TASK TO COMPLETE: Please filter the entries and return only the lines that include "distanceStr".

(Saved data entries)
*** Begin section ***

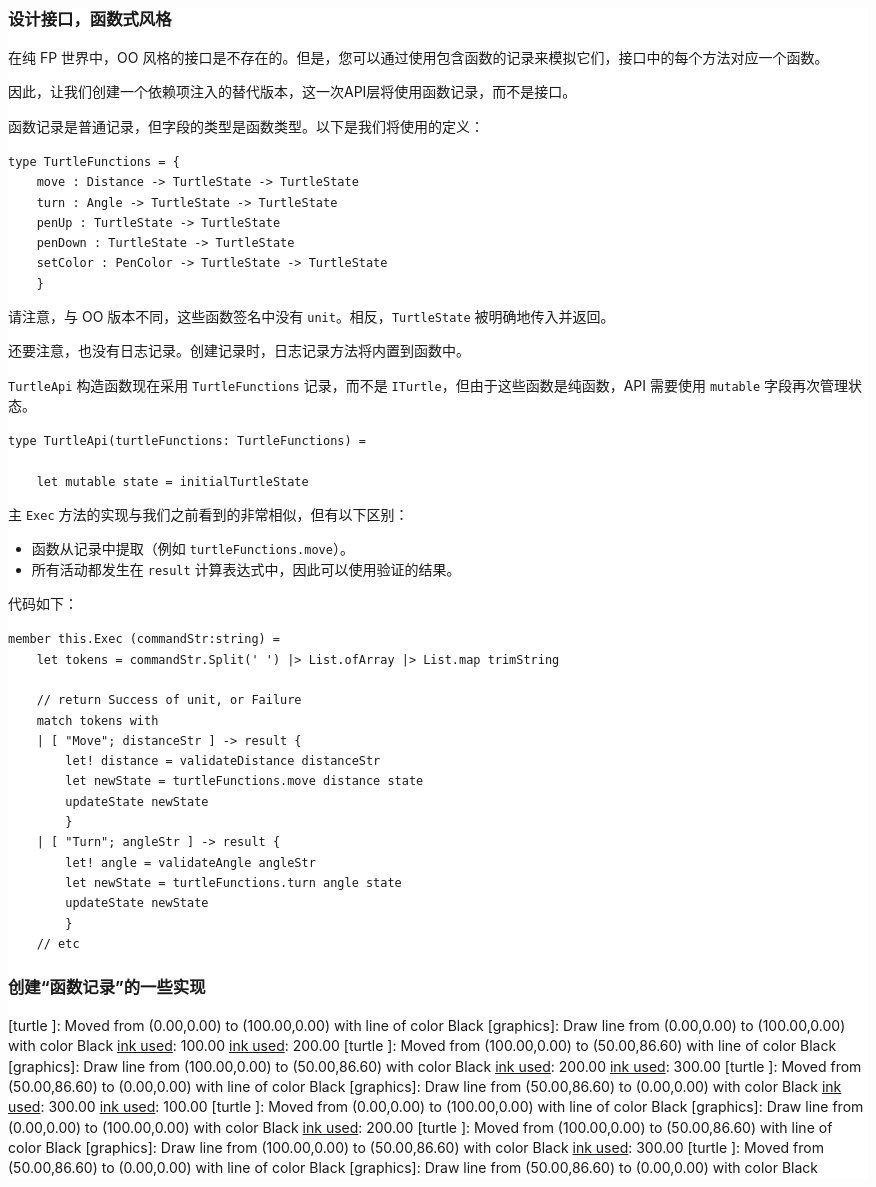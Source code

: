 ### 设计接口，函数式风格

在纯 FP 世界中，OO 风格的接口是不存在的。但是，您可以通过使用包含函数的记录来模拟它们，接口中的每个方法对应一个函数。

因此，让我们创建一个依赖项注入的替代版本，这一次API层将使用函数记录，而不是接口。

函数记录是普通记录，但字段的类型是函数类型。以下是我们将使用的定义：

```F#
type TurtleFunctions = {
    move : Distance -> TurtleState -> TurtleState
    turn : Angle -> TurtleState -> TurtleState
    penUp : TurtleState -> TurtleState
    penDown : TurtleState -> TurtleState
    setColor : PenColor -> TurtleState -> TurtleState
    }
```

请注意，与 OO 版本不同，这些函数签名中没有 `unit`。相反，`TurtleState` 被明确地传入并返回。

还要注意，也没有日志记录。创建记录时，日志记录方法将内置到函数中。

`TurtleApi` 构造函数现在采用 `TurtleFunctions` 记录，而不是 `ITurtle`，但由于这些函数是纯函数，API 需要使用 `mutable` 字段再次管理状态。

```F#
type TurtleApi(turtleFunctions: TurtleFunctions) =

    let mutable state = initialTurtleState
```

主 `Exec` 方法的实现与我们之前看到的非常相似，但有以下区别：

- 函数从记录中提取（例如 `turtleFunctions.move`）。
- 所有活动都发生在 `result` 计算表达式中，因此可以使用验证的结果。

代码如下：

```F#
member this.Exec (commandStr:string) =
    let tokens = commandStr.Split(' ') |> List.ofArray |> List.map trimString

    // return Success of unit, or Failure
    match tokens with
    | [ "Move"; distanceStr ] -> result {
        let! distance = validateDistance distanceStr
        let newState = turtleFunctions.move distance state
        updateState newState
        }
    | [ "Turn"; angleStr ] -> result {
        let! angle = validateAngle angleStr
        let newState = turtleFunctions.turn angle state
        updateState newState
        }
    // etc
```

### 创建“函数记录”的一些实现


[ink used]: 100.00
[turtle  ]: Moved from (0.00,0.00) to (100.00,0.00) with line of color Black
[graphics]: Draw line from (0.00,0.00) to (100.00,0.00) with color Black
[ink used]: 100.00
[ink used]: 200.00
[turtle  ]: Moved from (100.00,0.00) to (50.00,86.60) with line of color Black
[graphics]: Draw line from (100.00,0.00) to (50.00,86.60) with color Black
[ink used]: 200.00
[ink used]: 300.00
[turtle  ]: Moved from (50.00,86.60) to (0.00,0.00) with line of color Black
[graphics]: Draw line from (50.00,86.60) to (0.00,0.00) with color Black
[ink used]: 300.00
[ink used]: 100.00
[turtle  ]: Moved from (0.00,0.00) to (100.00,0.00) with line of color Black
[graphics]: Draw line from (0.00,0.00) to (100.00,0.00) with color Black
[ink used]: 200.00
[turtle  ]: Moved from (100.00,0.00) to (50.00,86.60) with line of color Black
[graphics]: Draw line from (100.00,0.00) to (50.00,86.60) with color Black
[ink used]: 300.00
[turtle  ]: Moved from (50.00,86.60) to (0.00,0.00) with line of color Black
[graphics]: Draw line from (50.00,86.60) to (0.00,0.00) with color Black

*** End section ***

WRITTEN RESPONSE:
    | [ "Move"; distanceStr ] -> result {
        let! distance = validateDistance distanceStr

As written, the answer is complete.